§ EXERCISE GOAL:
Type out every line of the data again, exactly.

§ TASK MATERIAL:
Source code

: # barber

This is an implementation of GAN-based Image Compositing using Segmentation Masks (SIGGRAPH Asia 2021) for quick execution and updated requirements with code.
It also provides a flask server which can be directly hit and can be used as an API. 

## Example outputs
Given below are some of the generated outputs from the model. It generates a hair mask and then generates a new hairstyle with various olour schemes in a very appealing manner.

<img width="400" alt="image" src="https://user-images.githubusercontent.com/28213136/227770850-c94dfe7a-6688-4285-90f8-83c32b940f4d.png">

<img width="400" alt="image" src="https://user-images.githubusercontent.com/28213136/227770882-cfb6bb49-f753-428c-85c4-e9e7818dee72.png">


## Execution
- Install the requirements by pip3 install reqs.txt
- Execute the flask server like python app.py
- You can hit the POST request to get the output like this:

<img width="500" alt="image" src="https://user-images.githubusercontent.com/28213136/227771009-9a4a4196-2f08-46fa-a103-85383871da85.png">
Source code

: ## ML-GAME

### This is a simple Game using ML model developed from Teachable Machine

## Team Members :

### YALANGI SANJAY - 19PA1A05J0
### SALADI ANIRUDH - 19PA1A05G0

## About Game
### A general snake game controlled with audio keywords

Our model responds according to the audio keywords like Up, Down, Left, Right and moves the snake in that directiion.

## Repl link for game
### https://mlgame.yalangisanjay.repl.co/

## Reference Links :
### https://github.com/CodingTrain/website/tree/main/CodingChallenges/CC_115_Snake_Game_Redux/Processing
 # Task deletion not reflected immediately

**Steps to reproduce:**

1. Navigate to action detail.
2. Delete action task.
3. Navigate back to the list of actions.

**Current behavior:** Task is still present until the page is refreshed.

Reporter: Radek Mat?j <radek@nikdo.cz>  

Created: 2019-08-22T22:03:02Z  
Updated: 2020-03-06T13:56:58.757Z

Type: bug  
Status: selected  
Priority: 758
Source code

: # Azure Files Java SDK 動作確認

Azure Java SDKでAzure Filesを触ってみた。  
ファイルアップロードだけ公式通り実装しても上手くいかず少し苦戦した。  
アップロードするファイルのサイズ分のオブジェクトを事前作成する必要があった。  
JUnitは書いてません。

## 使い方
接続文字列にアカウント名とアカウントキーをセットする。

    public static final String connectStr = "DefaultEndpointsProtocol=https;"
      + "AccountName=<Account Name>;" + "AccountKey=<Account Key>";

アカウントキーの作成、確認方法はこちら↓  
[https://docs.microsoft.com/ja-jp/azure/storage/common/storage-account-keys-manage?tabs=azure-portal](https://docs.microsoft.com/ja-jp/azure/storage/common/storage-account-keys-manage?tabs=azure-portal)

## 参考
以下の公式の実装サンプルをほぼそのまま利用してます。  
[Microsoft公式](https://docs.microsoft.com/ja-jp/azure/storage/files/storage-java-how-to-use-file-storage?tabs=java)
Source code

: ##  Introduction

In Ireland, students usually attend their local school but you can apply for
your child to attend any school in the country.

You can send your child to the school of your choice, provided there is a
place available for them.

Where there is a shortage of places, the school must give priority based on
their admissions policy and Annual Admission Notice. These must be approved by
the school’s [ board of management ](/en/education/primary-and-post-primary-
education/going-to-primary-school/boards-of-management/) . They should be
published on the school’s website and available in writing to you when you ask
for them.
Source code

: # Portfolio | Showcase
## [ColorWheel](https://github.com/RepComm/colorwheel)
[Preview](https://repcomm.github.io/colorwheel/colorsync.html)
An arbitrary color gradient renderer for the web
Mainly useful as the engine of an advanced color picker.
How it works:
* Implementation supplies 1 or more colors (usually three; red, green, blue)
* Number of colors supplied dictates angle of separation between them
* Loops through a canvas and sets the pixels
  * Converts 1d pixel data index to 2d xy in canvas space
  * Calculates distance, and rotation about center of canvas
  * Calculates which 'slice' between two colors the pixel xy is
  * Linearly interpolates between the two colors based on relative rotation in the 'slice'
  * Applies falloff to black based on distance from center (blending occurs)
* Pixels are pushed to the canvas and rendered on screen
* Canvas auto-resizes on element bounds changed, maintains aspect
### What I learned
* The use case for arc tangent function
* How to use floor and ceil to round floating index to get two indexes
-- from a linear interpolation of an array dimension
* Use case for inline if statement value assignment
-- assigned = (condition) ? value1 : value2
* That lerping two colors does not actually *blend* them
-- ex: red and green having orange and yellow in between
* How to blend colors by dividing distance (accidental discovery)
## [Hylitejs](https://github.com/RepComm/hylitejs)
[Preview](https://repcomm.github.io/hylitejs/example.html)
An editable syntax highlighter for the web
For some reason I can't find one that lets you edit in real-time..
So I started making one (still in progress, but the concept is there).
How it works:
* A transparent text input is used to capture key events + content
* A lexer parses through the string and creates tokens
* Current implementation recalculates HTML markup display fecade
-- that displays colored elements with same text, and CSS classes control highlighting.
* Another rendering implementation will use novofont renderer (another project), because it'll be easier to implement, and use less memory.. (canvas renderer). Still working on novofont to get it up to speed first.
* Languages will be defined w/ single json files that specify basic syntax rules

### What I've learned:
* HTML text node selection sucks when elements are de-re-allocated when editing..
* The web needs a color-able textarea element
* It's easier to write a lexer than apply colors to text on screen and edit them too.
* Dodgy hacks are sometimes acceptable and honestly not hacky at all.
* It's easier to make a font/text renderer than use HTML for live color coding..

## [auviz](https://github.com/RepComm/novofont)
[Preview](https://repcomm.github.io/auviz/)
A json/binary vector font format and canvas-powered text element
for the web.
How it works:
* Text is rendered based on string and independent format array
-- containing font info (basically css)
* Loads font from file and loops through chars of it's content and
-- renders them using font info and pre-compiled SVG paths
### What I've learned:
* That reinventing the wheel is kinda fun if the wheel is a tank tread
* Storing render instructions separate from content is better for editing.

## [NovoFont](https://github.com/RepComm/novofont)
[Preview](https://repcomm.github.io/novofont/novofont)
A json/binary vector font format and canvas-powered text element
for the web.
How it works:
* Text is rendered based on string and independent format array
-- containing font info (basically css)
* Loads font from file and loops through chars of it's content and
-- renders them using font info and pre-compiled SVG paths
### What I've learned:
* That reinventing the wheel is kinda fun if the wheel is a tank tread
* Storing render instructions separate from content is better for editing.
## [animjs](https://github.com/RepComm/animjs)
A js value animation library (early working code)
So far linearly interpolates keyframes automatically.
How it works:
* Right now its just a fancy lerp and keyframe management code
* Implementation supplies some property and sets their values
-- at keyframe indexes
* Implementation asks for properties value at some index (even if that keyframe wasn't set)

§ RESULT:
Source code

: # barber

This is an implementation of GAN-based Image Compositing using Segmentation Masks (SIGGRAPH Asia 2021) for quick execution and updated requirements with code.
It also provides a flask server which can be directly hit and can be used as an API. 

## Example outputs
Given below are some of the generated outputs from the model. It generates a hair mask and then generates a new hairstyle with various olour schemes in a very appealing manner.

<img width="400" alt="image" src="https://user-images.githubusercontent.com/28213136/227770850-c94dfe7a-6688-4285-90f8-83c32b940f4d.png">

<img width="400" alt="image" src="https://user-images.githubusercontent.com/28213136/227770882-cfb6bb49-f753-428c-85c4-e9e7818dee72.png">


## Execution
- Install the requirements by pip3 install reqs.txt
- Execute the flask server like python app.py
- You can hit the POST request to get the output like this:

<img width="500" alt="image" src="https://user-images.githubusercontent.com/28213136/227771009-9a4a4196-2f08-46fa-a103-85383871da85.png">
Source code

: ## ML-GAME

### This is a simple Game using ML model developed from Teachable Machine

## Team Members :

### YALANGI SANJAY - 19PA1A05J0
### SALADI ANIRUDH - 19PA1A05G0

## About Game
### A general snake game controlled with audio keywords

Our model responds according to the audio keywords like Up, Down, Left, Right and moves the snake in that directiion.

## Repl link for game
### https://mlgame.yalangisanjay.repl.co/

## Reference Links :
### https://github.com/CodingTrain/website/tree/main/CodingChallenges/CC_115_Snake_Game_Redux/Processing
 # Task deletion not reflected immediately

**Steps to reproduce:**

1. Navigate to action detail.
2. Delete action task.
3. Navigate back to the list of actions.

**Current behavior:** Task is still present until the page is refreshed.

Reporter: Radek Mat?j <radek@nikdo.cz>  

Created: 2019-08-22T22:03:02Z  
Updated: 2020-03-06T13:56:58.757Z

Type: bug  
Status: selected  
Priority: 758
Source code

: # Azure Files Java SDK 動作確認

Azure Java SDKでAzure Filesを触ってみた。  
ファイルアップロードだけ公式通り実装しても上手くいかず少し苦戦した。  
アップロードするファイルのサイズ分のオブジェクトを事前作成する必要があった。  
JUnitは書いてません。

## 使い方
接続文字列にアカウント名とアカウントキーをセットする。

    public static final String connectStr = "DefaultEndpointsProtocol=https;"
      + "AccountName=<Account Name>;" + "AccountKey=<Account Key>";

アカウントキーの作成、確認方法はこちら↓  
[https://docs.microsoft.com/ja-jp/azure/storage/common/storage-account-keys-manage?tabs=azure-portal](https://docs.microsoft.com/ja-jp/azure/storage/common/storage-account-keys-manage?tabs=azure-portal)

## 参考
以下の公式の実装サンプルをほぼそのまま利用してます。  
[Microsoft公式](https://docs.microsoft.com/ja-jp/azure/storage/files/storage-java-how-to-use-file-storage?tabs=java)
Source code

: ##  Introduction

In Ireland, students usually attend their local school but you can apply for
your child to attend any school in the country.

You can send your child to the school of your choice, provided there is a
place available for them.

Where there is a shortage of places, the school must give priority based on
their admissions policy and Annual Admission Notice. These must be approved by
the school’s [ board of management ](/en/education/primary-and-post-primary-
education/going-to-primary-school/boards-of-management/) . They should be
published on the school’s website and available in writing to you when you ask
for them.
Source code

: # Portfolio | Showcase
## [ColorWheel](https://github.com/RepComm/colorwheel)
[Preview](https://repcomm.github.io/colorwheel/colorsync.html)
An arbitrary color gradient renderer for the web
Mainly useful as the engine of an advanced color picker.
How it works:
* Implementation supplies 1 or more colors (usually three; red, green, blue)
* Number of colors supplied dictates angle of separation between them
* Loops through a canvas and sets the pixels
  * Converts 1d pixel data index to 2d xy in canvas space
  * Calculates distance, and rotation about center of canvas
  * Calculates which 'slice' between two colors the pixel xy is
  * Linearly interpolates between the two colors based on relative rotation in the 'slice'
  * Applies falloff to black based on distance from center (blending occurs)
* Pixels are pushed to the canvas and rendered on screen
* Canvas auto-resizes on element bounds changed, maintains aspect
### What I learned
* The use case for arc tangent function
* How to use floor and ceil to round floating index to get two indexes
-- from a linear interpolation of an array dimension
* Use case for inline if statement value assignment
-- assigned = (condition) ? value1 : value2
* That lerping two colors does not actually *blend* them
-- ex: red and green having orange and yellow in between
* How to blend colors by dividing distance (accidental discovery)
## [Hylitejs](https://github.com/RepComm/hylitejs)
[Preview](https://repcomm.github.io/hylitejs/example.html)
An editable syntax highlighter for the web
For some reason I can't find one that lets you edit in real-time..
So I started making one (still in progress, but the concept is there).
How it works:
* A transparent text input is used to capture key events + content
* A lexer parses through the string and creates tokens
* Current implementation recalculates HTML markup display fecade
-- that displays colored elements with same text, and CSS classes control highlighting.
* Another rendering implementation will use novofont renderer (another project), because it'll be easier to implement, and use less memory.. (canvas renderer). Still working on novofont to get it up to speed first.
* Languages will be defined w/ single json files that specify basic syntax rules

### What I've learned:
* HTML text node selection sucks when elements are de-re-allocated when editing..
* The web needs a color-able textarea element
* It's easier to write a lexer than apply colors to text on screen and edit them too.
* Dodgy hacks are sometimes acceptable and honestly not hacky at all.
* It's easier to make a font/text renderer than use HTML for live color coding..

## [auviz](https://github.com/RepComm/novofont)
[Preview](https://repcomm.github.io/auviz/)
A json/binary vector font format and canvas-powered text element
for the web.
How it works:
* Text is rendered based on string and independent format array
-- containing font info (basically css)
* Loads font from file and loops through chars of it's content and
-- renders them using font info and pre-compiled SVG paths
### What I've learned:
* That reinventing the wheel is kinda fun if the wheel is a tank tread
* Storing render instructions separate from content is better for editing.

## [NovoFont](https://github.com/RepComm/novofont)
[Preview](https://repcomm.github.io/novofont/novofont)
A json/binary vector font format and canvas-powered text element
for the web.
How it works:
* Text is rendered based on string and independent format array
-- containing font info (basically css)
* Loads font from file and loops through chars of it's content and
-- renders them using font info and pre-compiled SVG paths
### What I've learned:
* That reinventing the wheel is kinda fun if the wheel is a tank tread
* Storing render instructions separate from content is better for editing.
## [animjs](https://github.com/RepComm/animjs)
A js value animation library (early working code)
So far linearly interpolates keyframes automatically.
How it works:
* Right now its just a fancy lerp and keyframe management code
* Implementation supplies some property and sets their values
-- at keyframe indexes
* Implementation asks for properties value at some index (even if that keyframe wasn't set)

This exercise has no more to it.